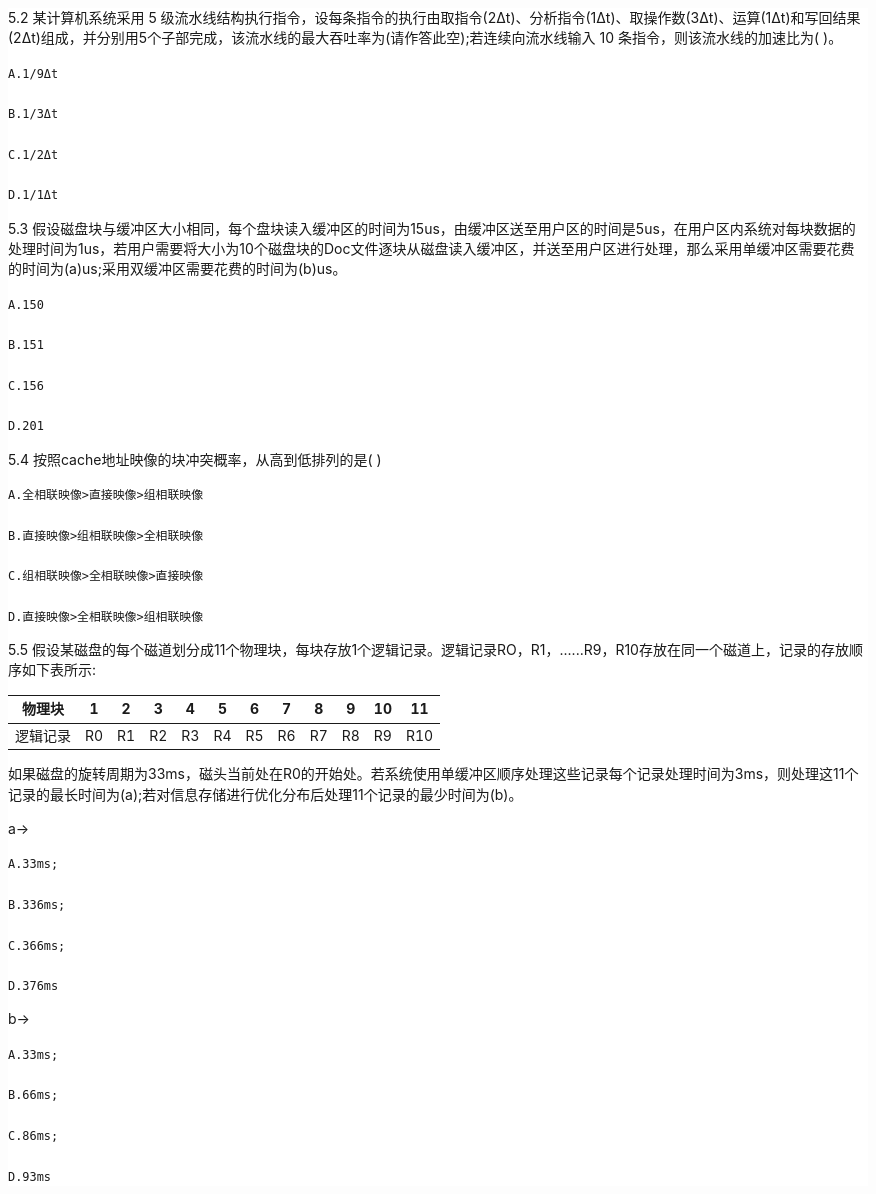 5.2 某计算机系统采用 5 级流水线结构执行指令，设每条指令的执行由取指令(2Δt)、分析指令(1Δt)、取操作数(3Δt)、运算(1Δt)和写回结果(2Δt)组成，并分别用5个子部完成，该流水线的最大吞吐率为(请作答此空);若连续向流水线输入 10 条指令，则该流水线的加速比为(  )。

	A.1/9Δt
	
	B.1/3Δt
	
	C.1/2Δt
	
	D.1/1Δt

5.3 假设磁盘块与缓冲区大小相同，每个盘块读入缓冲区的时间为15us，由缓冲区送至用户区的时间是5us，在用户区内系统对每块数据的处理时间为1us，若用户需要将大小为10个磁盘块的Doc文件逐块从磁盘读入缓冲区，并送至用户区进行处理，那么采用单缓冲区需要花费的时间为(a)us;采用双缓冲区需要花费的时间为(b)us。
	
	A.150
	
	B.151
	
	C.156
	
	D.201

5.4 按照cache地址映像的块冲突概率，从高到低排列的是( )

	A.全相联映像>直接映像>组相联映像
	
	B.直接映像>组相联映像>全相联映像
	
	C.组相联映像>全相联映像>直接映像
	
	D.直接映像>全相联映像>组相联映像

5.5 假设某磁盘的每个磁道划分成11个物理块，每块存放1个逻辑记录。逻辑记录RO，R1，......R9，R10存放在同一个磁道上，记录的存放顺序如下表所示:

| 物理块  | 1   | 2   | 3   | 4   | 5   | 6   | 7   | 8   | 9   | 10  | 11  |
| ---- | --- | --- | --- | --- | --- | --- | --- | --- | --- | --- | --- |
| 逻辑记录 | R0  | R1  | R2  | R3  | R4  | R5  | R6  | R7  | R8  | R9  | R10 |

如果磁盘的旋转周期为33ms，磁头当前处在R0的开始处。若系统使用单缓冲区顺序处理这些记录每个记录处理时间为3ms，则处理这11个记录的最长时间为(a);若对信息存储进行优化分布后处理11个记录的最少时间为(b)。

a->
	
	A.33ms;
	
	B.336ms;
	
	C.366ms;
	
	D.376ms

b->
	
	A.33ms;
	
	B.66ms;
	
	C.86ms;
	
	D.93ms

==============================

#### [WHAT YOU WILL DO]
Say how many lines in the records hold the string "全相联映像", and say nothing else.

#### [TASK SOLUTION]
4